Let us get an overview of replication factor - another important building block of HDFS.
* While blocksize drives distribution of large files, replication factor drives reliability of the blocks.
* If we only have one copy of each block for a given file and if the node goes down, then the data in the files is not readable.
* HDFS replication mitigates this by maintaining multiple copies of each block.
* Keep in mind that the default replication factor is **3** unless we override it.

In [None]:
%%sh

hdfs dfs -ls -h /public/retail_db/orders

In [None]:
%%sh

hdfs fsck /public/retail_db/orders/part-00000 \
    -files \
    -blocks \
    -locations

* As part of our lab cluster we maintain 2 copies of each block.* In production implementations, typically we have 3 copies with rack awareness enabled.
* The default replication factor is 3 and it is set as part of hdfs-site.xml.
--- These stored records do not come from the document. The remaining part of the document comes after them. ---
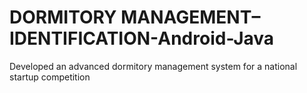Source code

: # DORMITORY MANAGEMENT–IDENTIFICATION-Android-Java
 Developed an advanced dormitory management system for a national startup competition
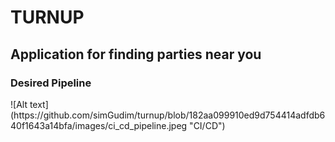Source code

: <h1>TURNUP</h1>
<h2>Application for finding parties near you</h2>


<h3>Desired Pipeline</h3>
![Alt text](https://github.com/simGudim/turnup/blob/182aa099910ed9d754414adfdb640f1643a14bfa/images/ci_cd_pipeline.jpeg "CI/CD")
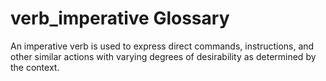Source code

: # verb_imperative Glossary
An imperative verb is used to express direct commands, instructions, and other similar actions with varying degrees of desirability as determined by the context.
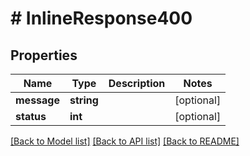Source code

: # # InlineResponse400

## Properties

Name | Type | Description | Notes
------------ | ------------- | ------------- | -------------
**message** | **string** |  | [optional] 
**status** | **int** |  | [optional] 

[[Back to Model list]](../../README.md#documentation-for-models) [[Back to API list]](../../README.md#documentation-for-api-endpoints) [[Back to README]](../../README.md)


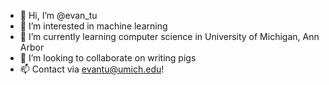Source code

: - 👋 Hi, I’m @evan_tu
- 👀 I’m interested in machine learning
- 🌱 I’m currently learning computer science in University of Michigan, Ann Arbor
- 💞️ I’m looking to collaborate on writing pigs
- 📫 Contact via evantu@umich.edu! 

<!---
tu-yiwen/tu-yiwen is a ✨ special ✨ repository because its `README.md` (this file) appears on your GitHub profile.
You can click the Preview link to take a look at your changes.
--->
In our case we have overridden to save the storage.
* The property name is `dfs.replication`.
* If the file size is smaller than default blocksize (128 MB), then there will be only one block as per the size of the file.
* In a typical configuration with n replication factor, there will not any down time even if n - 1 nodes go down in the cluster.
* If replication factor is 3, cluster will be stable even if 2 of the nodes goes down in a cluster.

In [None]:
%%sh

grep -B 1 -A 3 replication /etc/hadoop/conf/hdfs-site.xml

* Let us determine overall size occupied by `/data/retail_db/orders/part-00000` when it is copied to HDFS.
* It occupies 5.8 MB storage in HDFS (as our replication factor is 2).

In [None]:
%%sh

ls -lhtr /data/retail_db/orders/part-00000

In [None]:
%%sh

hdfs dfs -help stat

In [None]:
%%sh

hdfs dfs -stat %r /user/${USER}/retail_db/orders/part-00000

In [None]:
%%sh

hdfs dfs -stat %o /user/${USER}/retail_db/orders/part-00000

In [None]:
%%sh

hdfs dfs -stat %b /user/${USER}/retail_db/orders/part-00000

In [None]:
%%sh

hdfs dfs -ls -h /user/${USER}/retail_db/orders/part-00000

* It occupies 4.8 GB storage in HDFS as our replication factor is 2.

In [None]:
%%sh

ls -lhtr /data/yelp-dataset-json/yelp_academic_dataset_user.json

* We can validate properties of the file using `stat` command. The file is available in HDFS under `/public/yelp-dataset-json/yelp_academic_dataset_user.json`.

In [None]:
%%sh

hdfs fsck /public/yelp-dataset-json/yelp_academic_dataset_user.json \
    -files \
    -blocks \
    -locations